Say we have a tensor of input values $\mathbf{x} \in \mathbb{R}^n$, and we evaluate a function $g$ at each $x_i$, such that $y_i = g(x_i)$ and $\mathbf{y} \in \mathbb{R}^n$, then we have a vector-valued function of a vector variable, namely $f : \mathbb{R}^n \to \mathbb{R}^n$, and $g$ is applied to each $x_i$ . How to compute tensors (sequences) of individual derivatives $y_i', y_i'', \dots$ with torch::autograd?

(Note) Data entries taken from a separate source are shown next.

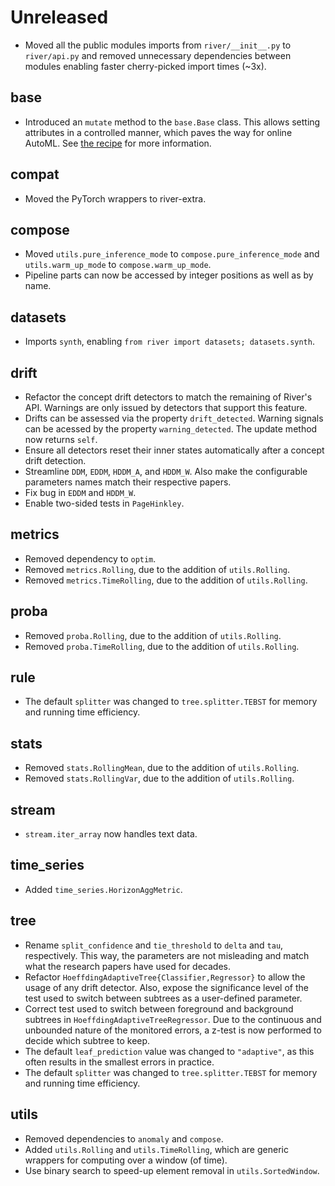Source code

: # Unreleased

- Moved all the public modules imports from `river/__init__.py` to `river/api.py` and removed unnecessary dependencies between modules enabling faster cherry-picked import times (~3x).

## base

- Introduced an `mutate` method to the `base.Base` class. This allows setting attributes in a controlled manner, which paves the way for online AutoML. See [the recipe](/recipes/cloning-and-mutating) for more information.

## compat

- Moved the PyTorch wrappers to river-extra.

## compose

- Moved `utils.pure_inference_mode` to `compose.pure_inference_mode` and `utils.warm_up_mode` to `compose.warm_up_mode`.
- Pipeline parts can now be accessed by integer positions as well as by name.

## datasets

- Imports `synth`, enabling `from river import datasets; datasets.synth`.

## drift

- Refactor the concept drift detectors to match the remaining of River's API. Warnings are only issued by detectors that support this feature.
- Drifts can be assessed via the property `drift_detected`. Warning signals can be acessed by the property `warning_detected`. The update method now returns `self`.
- Ensure all detectors reset their inner states automatically after a concept drift detection.
- Streamline `DDM`, `EDDM`, `HDDM_A`, and `HDDM_W`. Also make the configurable parameters names match their respective papers.
- Fix bug in `EDDM` and `HDDM_W`.
- Enable two-sided tests in `PageHinkley`.

## metrics

- Removed dependency to `optim`.
- Removed `metrics.Rolling`, due to the addition of `utils.Rolling`.
- Removed `metrics.TimeRolling`, due to the addition of `utils.Rolling`.

## proba

- Removed `proba.Rolling`, due to the addition of `utils.Rolling`.
- Removed `proba.TimeRolling`, due to the addition of `utils.Rolling`.

## rule

- The default `splitter` was changed to `tree.splitter.TEBST` for memory and running time efficiency.

## stats

- Removed `stats.RollingMean`, due to the addition of `utils.Rolling`.
- Removed `stats.RollingVar`, due to the addition of `utils.Rolling`.

## stream

- `stream.iter_array` now handles text data.

## time_series

- Added `time_series.HorizonAggMetric`.

## tree

- Rename `split_confidence` and `tie_threshold` to `delta` and `tau`, respectively. This way, the parameters are not misleading and match what the research papers have used for decades.
- Refactor `HoeffdingAdaptiveTree{Classifier,Regressor}` to allow the usage of any drift detector. Also, expose the significance level of the test used to switch between subtrees as a user-defined parameter.
- Correct test used to switch between foreground and background subtrees in `HoeffdingAdaptiveTreeRegressor`. Due to the continuous and unbounded nature of the monitored errors, a z-test is now performed to decide which subtree to keep.
- The default `leaf_prediction` value was changed to `"adaptive"`, as this often results in the smallest errors in practice.
- The default `splitter` was changed to `tree.splitter.TEBST` for memory and running time efficiency.

## utils

- Removed dependencies to `anomaly` and `compose`.
- Added `utils.Rolling` and `utils.TimeRolling`, which are generic wrappers for computing over a window (of time).
- Use binary search to speed-up element removal in `utils.SortedWindow`.
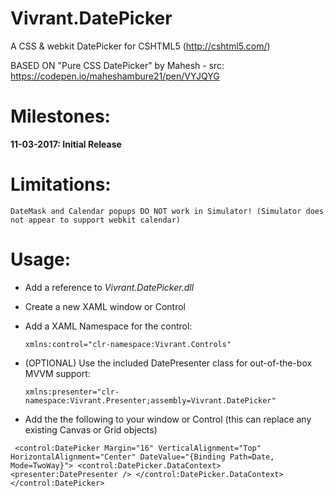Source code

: # Vivrant.DatePicker
A CSS &amp; webkit DatePicker for CSHTML5 (http://cshtml5.com/)

BASED ON "Pure CSS DatePicker" by Mahesh - src: https://codepen.io/maheshambure21/pen/VYJQYG

# Milestones:

**11-03-2017: Initial Release**

# Limitations:
    DateMask and Calendar popups DO NOT work in Simulator! (Simulator does not appear to support webkit calendar)

# Usage:

 - Add a reference to *Vivrant.DatePicker.dll*
 
 - Create a new XAML window or Control
 
 - Add a XAML Namespace for the control: 
 
    `xmlns:control="clr-namespace:Vivrant.Controls"`
    
 - (OPTIONAL) Use the included DatePresenter class for out-of-the-box MVVM support: 
 
    `xmlns:presenter="clr-namespace:Vivrant.Presenter;assembly=Vivrant.DatePicker"`
    
 - Add the the following to your window or Control (this can replace any existing Canvas or Grid objects)
 
`
    <control:DatePicker
        Margin="16"
        VerticalAlignment="Top"
        HorizontalAlignment="Center"
        DateValue="{Binding Path=Date, Mode=TwoWay}">
        <control:DatePicker.DataContext>
            <presenter:DatePresenter />
        </control:DatePicker.DataContext>
    </control:DatePicker>`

Let’s use $g(x_i) = \sin(x_i)$, and $\mathbf{x} = [0, 0.001, 0.002, \dots 1]$ for example.

Since

$$\mathbf{y} = f(\mathbf{x}) = [sin(x_1) \ sin(x_2) \ \dots sin(x_n)],$$

the Jacobian

$$J_f = [\partial_{x_1} \mathbf{y} \ \partial_{x_2} \mathbf{y} \dots \partial_{x_n} \mathbf{y}] $$

is again diagonal, namely

$$ J_f = \begin{bmatrix} cos(x_1) & 0 & 0 \\\
0 & cos(x_2) & 0 \\\
\vdots & \ddots & \vdots \\\
0 & 0 & cos(x_n) \end{bmatrix}. $$

The calculation of $\mathbf{y}$ is done exactly like in the previous example, only, depending on $n$, the difference in computational time between

$$\nabla \cdot \nabla f = (J_f \cdot I) \cdot [1 \ 1 \ 1 \ \dots 1]$$

and

$$\nabla \cdot \nabla f = (J_f \cdot [1 \ 1 \ 1 \ \dots 1]) \cdot [1 \ 1 \ 1 \ \dots 1] $$

can be significant.

Important: when working with torch::autograd, know your Jacobian.

Summary

The torch::autograd uses reverse-mode Automatic Differentiation to compute derivatives exactly. The calculation computes the Jacobian of the expression dotted with a vector (tensor, matrix) $\mathbf{v}$, $J\cdot \mathbf{v}$, that is defined by the user. The shape and contents of $\mathbf{v}$, and subsequent matrix-vector operations are used to compute differential operators like $\nabla$, $\nabla \cdot$ and $\nabla \times$.

Data

The code is available on GitLab.

References

(1) Griewank, A., & Walther, A. (2008). Evaluating derivatives: principles and techniques of algorithmic differentiation. Society for Industrial and Applied Mathematics.

(2) Paszke, A., Gross, S., Massa, F., Lerer, A., Bradbury, J., Chanan, G., … Chintala, S. (2019). PyTorch: An imperative style, high-performance deep learning library. Advances in Neural Information Processing Systems, 32(NeurIPS).